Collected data
▽
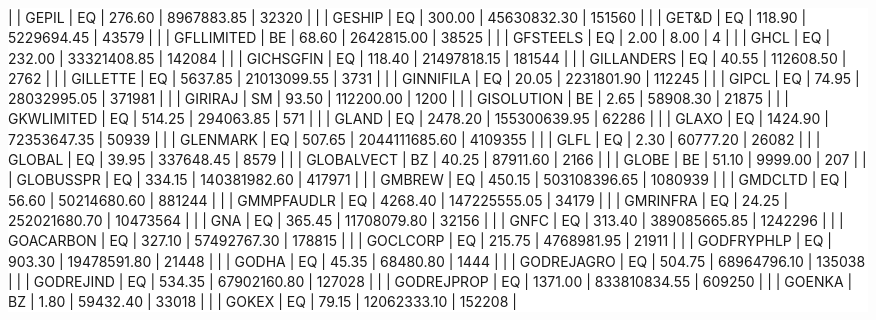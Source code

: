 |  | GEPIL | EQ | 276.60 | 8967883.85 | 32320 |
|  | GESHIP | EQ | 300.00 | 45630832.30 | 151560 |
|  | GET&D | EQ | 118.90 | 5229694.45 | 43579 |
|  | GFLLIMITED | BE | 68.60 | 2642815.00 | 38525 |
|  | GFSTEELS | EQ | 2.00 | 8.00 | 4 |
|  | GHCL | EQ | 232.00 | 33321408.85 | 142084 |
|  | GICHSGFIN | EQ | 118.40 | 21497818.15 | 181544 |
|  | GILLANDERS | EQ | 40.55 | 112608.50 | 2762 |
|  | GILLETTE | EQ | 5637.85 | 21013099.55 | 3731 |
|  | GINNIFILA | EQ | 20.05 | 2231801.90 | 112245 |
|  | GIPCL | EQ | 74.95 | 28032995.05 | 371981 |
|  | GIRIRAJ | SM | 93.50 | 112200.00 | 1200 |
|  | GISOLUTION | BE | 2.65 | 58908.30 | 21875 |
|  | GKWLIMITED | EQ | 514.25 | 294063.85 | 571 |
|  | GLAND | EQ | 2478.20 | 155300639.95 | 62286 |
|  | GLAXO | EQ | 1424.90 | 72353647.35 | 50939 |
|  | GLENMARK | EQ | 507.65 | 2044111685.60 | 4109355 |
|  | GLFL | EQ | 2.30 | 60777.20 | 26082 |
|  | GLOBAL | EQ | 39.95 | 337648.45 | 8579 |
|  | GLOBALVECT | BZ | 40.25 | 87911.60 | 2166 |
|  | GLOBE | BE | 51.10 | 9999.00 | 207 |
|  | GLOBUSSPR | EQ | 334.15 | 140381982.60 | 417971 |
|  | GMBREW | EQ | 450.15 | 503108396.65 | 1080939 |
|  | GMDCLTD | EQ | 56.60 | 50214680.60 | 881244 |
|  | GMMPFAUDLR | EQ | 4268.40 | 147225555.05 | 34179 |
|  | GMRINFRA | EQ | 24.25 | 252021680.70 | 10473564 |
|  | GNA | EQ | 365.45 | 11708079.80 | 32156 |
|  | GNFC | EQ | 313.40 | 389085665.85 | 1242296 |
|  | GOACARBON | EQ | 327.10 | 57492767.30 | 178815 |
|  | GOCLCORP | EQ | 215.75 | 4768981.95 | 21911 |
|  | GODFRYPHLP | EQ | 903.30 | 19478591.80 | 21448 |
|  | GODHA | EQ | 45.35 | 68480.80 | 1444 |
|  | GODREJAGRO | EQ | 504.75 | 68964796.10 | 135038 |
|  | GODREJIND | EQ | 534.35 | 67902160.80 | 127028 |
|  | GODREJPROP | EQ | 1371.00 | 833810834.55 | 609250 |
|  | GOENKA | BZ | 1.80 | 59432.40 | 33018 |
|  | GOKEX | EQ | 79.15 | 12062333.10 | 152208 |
△
## ACTIVITY
From the first line to the last, restate the entries exactly, without pictures.

## EXERCISE OUTPUT
Source code

: |  | GEPIL | EQ | 276.60 | 8967883.85 | 32320 |
|  | GESHIP | EQ | 300.00 | 45630832.30 | 151560 |
|  | GET&D | EQ | 118.90 | 5229694.45 | 43579 |
|  | GFLLIMITED | BE | 68.60 | 2642815.00 | 38525 |
|  | GFSTEELS | EQ | 2.00 | 8.00 | 4 |
|  | GHCL | EQ | 232.00 | 33321408.85 | 142084 |
|  | GICHSGFIN | EQ | 118.40 | 21497818.15 | 181544 |
|  | GILLANDERS | EQ | 40.55 | 112608.50 | 2762 |
|  | GILLETTE | EQ | 5637.85 | 21013099.55 | 3731 |
|  | GINNIFILA | EQ | 20.05 | 2231801.90 | 112245 |
|  | GIPCL | EQ | 74.95 | 28032995.05 | 371981 |
|  | GIRIRAJ | SM | 93.50 | 112200.00 | 1200 |
|  | GISOLUTION | BE | 2.65 | 58908.30 | 21875 |
|  | GKWLIMITED | EQ | 514.25 | 294063.85 | 571 |
|  | GLAND | EQ | 2478.20 | 155300639.95 | 62286 |
|  | GLAXO | EQ | 1424.90 | 72353647.35 | 50939 |
|  | GLENMARK | EQ | 507.65 | 2044111685.60 | 4109355 |
|  | GLFL | EQ | 2.30 | 60777.20 | 26082 |
|  | GLOBAL | EQ | 39.95 | 337648.45 | 8579 |
|  | GLOBALVECT | BZ | 40.25 | 87911.60 | 2166 |
|  | GLOBE | BE | 51.10 | 9999.00 | 207 |
|  | GLOBUSSPR | EQ | 334.15 | 140381982.60 | 417971 |
|  | GMBREW | EQ | 450.15 | 503108396.65 | 1080939 |
|  | GMDCLTD | EQ | 56.60 | 50214680.60 | 881244 |
|  | GMMPFAUDLR | EQ | 4268.40 | 147225555.05 | 34179 |
|  | GMRINFRA | EQ | 24.25 | 252021680.70 | 10473564 |
|  | GNA | EQ | 365.45 | 11708079.80 | 32156 |
|  | GNFC | EQ | 313.40 | 389085665.85 | 1242296 |
|  | GOACARBON | EQ | 327.10 | 57492767.30 | 178815 |
|  | GOCLCORP | EQ | 215.75 | 4768981.95 | 21911 |
|  | GODFRYPHLP | EQ | 903.30 | 19478591.80 | 21448 |
|  | GODHA | EQ | 45.35 | 68480.80 | 1444 |
|  | GODREJAGRO | EQ | 504.75 | 68964796.10 | 135038 |
|  | GODREJIND | EQ | 534.35 | 67902160.80 | 127028 |
|  | GODREJPROP | EQ | 1371.00 | 833810834.55 | 609250 |
|  | GOENKA | BZ | 1.80 | 59432.40 | 33018 |
|  | GOKEX | EQ | 79.15 | 12062333.10 | 152208 |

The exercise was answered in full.